What's wrong with us?

SUNNYVALE, Calif. – I am on the road today, attending the “NewsTools 2008: Journalism that Matters” conference at Yahoo! The conference is the work of the Media Giraffe Project, which bills the event “a concept/design mashup for journalists, technologists and entrepreneurs.”

Today’s event focused on the ‘concept’ half, with ‘design’ – whatever it might turn out to be – left for tomorrow’s agenda. Organizers eschewed a traditional, panel-oriented format in favor of asking participants to design their own sessions on the fly. That format offers great potential, for keeping topics fresh and audience members engaged. The risk, however, is an event that resembles a junior high school mixer, with everyone glued to their seats around the perimeter, afraid of initiating contact with anyone.

To the organizers’ credit, many volunteers stepped forward, and the participants I spoke with reported the sessions they attended worthwhile, though not revolutionary. I meant to hop between concurrent sessions, but found myself sitting through my first choices until their end, engaged in the discussions.

We will be interviewing some of the participants about their initiatives, in future articles on OJR. And I hope to bring you reports of some of the research and production tools and operational solutions we examine tomorrow in a future column.
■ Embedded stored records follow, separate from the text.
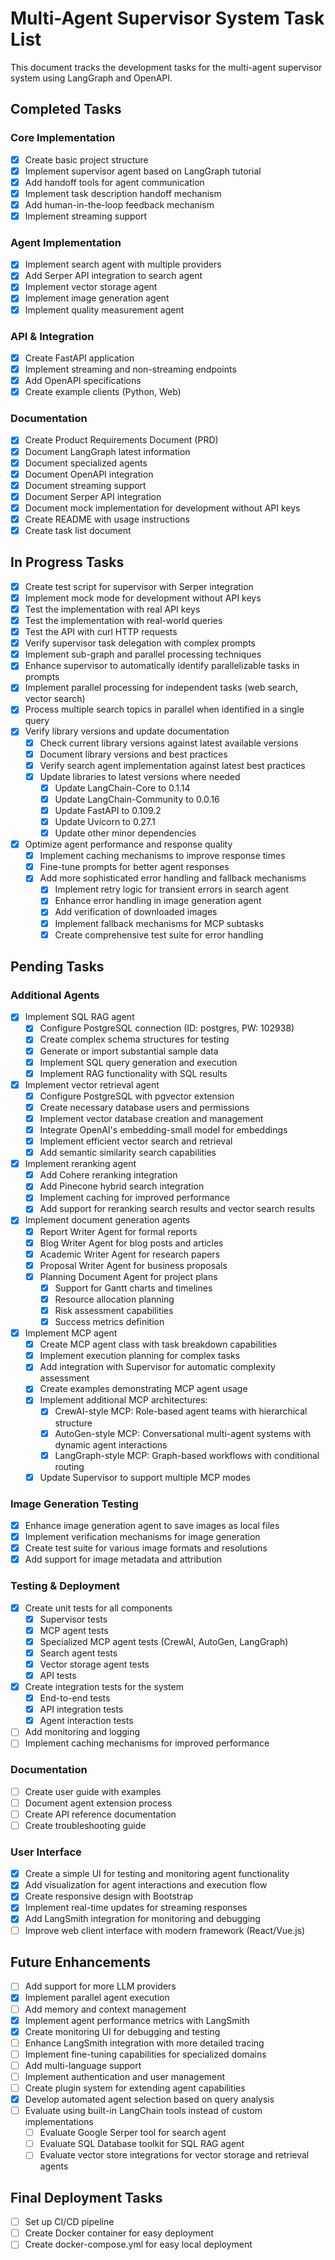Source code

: # Multi-Agent Supervisor System Task List

This document tracks the development tasks for the multi-agent supervisor system using LangGraph and OpenAPI.

## Completed Tasks

### Core Implementation
- [x] Create basic project structure
- [x] Implement supervisor agent based on LangGraph tutorial
- [x] Add handoff tools for agent communication
- [x] Implement task description handoff mechanism
- [x] Add human-in-the-loop feedback mechanism
- [x] Implement streaming support

### Agent Implementation
- [x] Implement search agent with multiple providers
- [x] Add Serper API integration to search agent
- [x] Implement vector storage agent
- [x] Implement image generation agent
- [x] Implement quality measurement agent

### API & Integration
- [x] Create FastAPI application
- [x] Implement streaming and non-streaming endpoints
- [x] Add OpenAPI specifications
- [x] Create example clients (Python, Web)

### Documentation
- [x] Create Product Requirements Document (PRD)
- [x] Document LangGraph latest information
- [x] Document specialized agents
- [x] Document OpenAPI integration
- [x] Document streaming support
- [x] Document Serper API integration
- [x] Document mock implementation for development without API keys
- [x] Create README with usage instructions
- [x] Create task list document

## In Progress Tasks
- [x] Create test script for supervisor with Serper integration
- [x] Implement mock mode for development without API keys
- [x] Test the implementation with real API keys
- [x] Test the implementation with real-world queries
- [x] Test the API with curl HTTP requests
- [x] Verify supervisor task delegation with complex prompts
- [x] Implement sub-graph and parallel processing techniques
- [x] Enhance supervisor to automatically identify parallelizable tasks in prompts
- [x] Implement parallel processing for independent tasks (web search, vector search)
- [x] Process multiple search topics in parallel when identified in a single query
- [x] Verify library versions and update documentation
  - [x] Check current library versions against latest available versions
  - [x] Document library versions and best practices
  - [x] Verify search agent implementation against latest best practices
  - [x] Update libraries to latest versions where needed
    - [x] Update LangChain-Core to 0.1.14
    - [x] Update LangChain-Community to 0.0.16
    - [x] Update FastAPI to 0.109.2
    - [x] Update Uvicorn to 0.27.1
    - [x] Update other minor dependencies
- [x] Optimize agent performance and response quality
  - [x] Implement caching mechanisms to improve response times
  - [x] Fine-tune prompts for better agent responses
  - [x] Add more sophisticated error handling and fallback mechanisms
    - [x] Implement retry logic for transient errors in search agent
    - [x] Enhance error handling in image generation agent
    - [x] Add verification of downloaded images
    - [x] Implement fallback mechanisms for MCP subtasks
    - [x] Create comprehensive test suite for error handling

## Pending Tasks

### Additional Agents
- [x] Implement SQL RAG agent
  - [x] Configure PostgreSQL connection (ID: postgres, PW: 102938)
  - [x] Create complex schema structures for testing
  - [x] Generate or import substantial sample data
  - [x] Implement SQL query generation and execution
  - [x] Implement RAG functionality with SQL results
- [x] Implement vector retrieval agent
  - [x] Configure PostgreSQL with pgvector extension
  - [x] Create necessary database users and permissions
  - [x] Implement vector database creation and management
  - [x] Integrate OpenAI's embedding-small model for embeddings
  - [x] Implement efficient vector search and retrieval
  - [x] Add semantic similarity search capabilities
- [x] Implement reranking agent
  - [x] Add Cohere reranking integration
  - [x] Add Pinecone hybrid search integration
  - [x] Implement caching for improved performance
  - [x] Add support for reranking search results and vector search results
- [x] Implement document generation agents
  - [x] Report Writer Agent for formal reports
  - [x] Blog Writer Agent for blog posts and articles
  - [x] Academic Writer Agent for research papers
  - [x] Proposal Writer Agent for business proposals
  - [x] Planning Document Agent for project plans
    - [x] Support for Gantt charts and timelines
    - [x] Resource allocation planning
    - [x] Risk assessment capabilities
    - [x] Success metrics definition
- [x] Implement MCP agent
  - [x] Create MCP agent class with task breakdown capabilities
  - [x] Implement execution planning for complex tasks
  - [x] Add integration with Supervisor for automatic complexity assessment
  - [x] Create examples demonstrating MCP agent usage
  - [x] Implement additional MCP architectures:
    - [x] CrewAI-style MCP: Role-based agent teams with hierarchical structure
    - [x] AutoGen-style MCP: Conversational multi-agent systems with dynamic agent interactions
    - [x] LangGraph-style MCP: Graph-based workflows with conditional routing
  - [x] Update Supervisor to support multiple MCP modes

### Image Generation Testing
- [x] Enhance image generation agent to save images as local files
- [x] Implement verification mechanisms for image generation
- [x] Create test suite for various image formats and resolutions
- [x] Add support for image metadata and attribution

### Testing & Deployment
- [x] Create unit tests for all components
  - [x] Supervisor tests
  - [x] MCP agent tests
  - [x] Specialized MCP agent tests (CrewAI, AutoGen, LangGraph)
  - [x] Search agent tests
  - [x] Vector storage agent tests
  - [x] API tests
- [x] Create integration tests for the system
  - [x] End-to-end tests
  - [x] API integration tests
  - [x] Agent interaction tests
- [ ] Add monitoring and logging
- [ ] Implement caching mechanisms for improved performance

### Documentation
- [ ] Create user guide with examples
- [ ] Document agent extension process
- [ ] Create API reference documentation
- [ ] Create troubleshooting guide

### User Interface
- [x] Create a simple UI for testing and monitoring agent functionality
- [x] Add visualization for agent interactions and execution flow
- [x] Create responsive design with Bootstrap
- [x] Implement real-time updates for streaming responses
- [x] Add LangSmith integration for monitoring and debugging
- [ ] Improve web client interface with modern framework (React/Vue.js)

## Future Enhancements
- [ ] Add support for more LLM providers
- [x] Implement parallel agent execution
- [ ] Add memory and context management
- [x] Implement agent performance metrics with LangSmith
- [x] Create monitoring UI for debugging and testing
- [ ] Enhance LangSmith integration with more detailed tracing
- [ ] Implement fine-tuning capabilities for specialized domains
- [ ] Add multi-language support
- [ ] Implement authentication and user management
- [ ] Create plugin system for extending agent capabilities
- [x] Develop automated agent selection based on query analysis
- [ ] Evaluate using built-in LangChain tools instead of custom implementations
  - [ ] Evaluate Google Serper tool for search agent
  - [ ] Evaluate SQL Database toolkit for SQL RAG agent
  - [ ] Evaluate vector store integrations for vector storage and retrieval agents

## Final Deployment Tasks
- [ ] Set up CI/CD pipeline
- [ ] Create Docker container for easy deployment
- [ ] Create docker-compose.yml for easy local deployment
But today, I’d like to start with the problems — the challenges and roadblocks that I saw, or heard others describe, during today’s sessions. How many of these sound familiar to you?

Impatience with unsolved problems

I don’t know of anyone who’s launched a website, or other computer application, and had it immediately work well and serve its audience completely. Nope. It’s alpha, beta… then launch, usually followed by a quick succession of revisions and patches. With users providing valuable feedback along the way. Developers accept that a project is not complete until it has had some time to live in the field, used by actual consumers.

This, of course, is not the way most journalists work. They keep their stories internal, password-protected within their newsroom’s publication system, until it’s been desk-edited, copy-edited, sometimes lawyer-vetted, skedded and copy-edited again. That’s created a cultural expectation within the journalism business that one’s product will be complete when it goes to the public.

With the exception of a few early adopters of open-source journalism, the public beta is a foreign concept to most reporters. But a willingness to test, even to fail, in front of the public is a requirement for technical innovation. If you’ve become used to having everything “just so” before sending it our into the world, you’re bound to feel disappointment, then frustration, when that world changes and people rapidly want new and different things to try.

That’s the tone I heard underneath many frustrations expressed today (and at previous industry events). Even when the industry is making progress (with blogging and with online community management, for example) many journalists feel uncomfortable waiting for initiatives to play out in public. Journalists would do better to think like programmers in the sense of recognizing incremental success and not getting too depressed when initiatives fail. Keep what works, learn from what doesn’t and try again, a little differently next time.

Inbred analysis

One participant mentioned that she kept running into the same people at these types of conferences. That’s a problem. The journalism industry typically looks within itself for potential solutions to technical and business challenges online, when it should be looking to people outside the “news” industry who have taken on, and solved, many of the same challenges.

Newspapers have struggled for years to learn how to build and manage insightful, responsible online discussion communities, ignoring the hundreds of individuals outside the field who have built large, well-run and, sometimes, even financially lucrative, forums online. Some newsrooms have struggled to deploy multi-million-dollar content management systems, while open-source developers have created more stable and scalable systems at a fraction of the cost.

The situation reminds me of political parties keep hiring the same losing campaign managers, election cycle after election cycle. Again, it’s time to think like a programmer: If you want a different output, you need to try a different input. Just because someone is engaged in publishing content online that doesn’t carry the “Big ‘J'” Journalism label doesn’t mean that such individuals haven’t learned and can’t teach those who do use that label something valuable about publishing online.

Dinner isn’t all vegetables

Many journalists who whine about their inability to make money online for their “serious journalism” need to take a more thoughtful look at what they are offering their potential audience.

It’s a rare publication that rakes in the cash offering readers nothing but investigative pieces and serious, in-depth profiles. Even The New Yorker runs a hell of a lot of cartoons. Individual journalists may aspire to a career of hard-hitting reporting. But their companies also employ people who are shooting wild art at Little League games, publishing pages filled with comics and Sudoku, and running reader sweepstakes and giveaways.

If you’re going to publish a website, you can’t forget the gimmicks. As one of my colleagues asked, ‘where’s your Wingo?’ What fun, silly, engaging things are you going to do online to help make your potential audience want to spend more time with your website?

As I discussed with several other conference participants over dinner, journalists need to treat their websites like a dinner party. You can’t just dish out a plate of veggies. You need to invite your readers in, chat with them, serve ’em a drink and get them comfortable. Then you can start dishing out the food, including a main course, veggies and dessert.

Reporters who worked as specialists offline need to develop and display additional skills when they move online, including the ability to entertain as well as inform their online readers.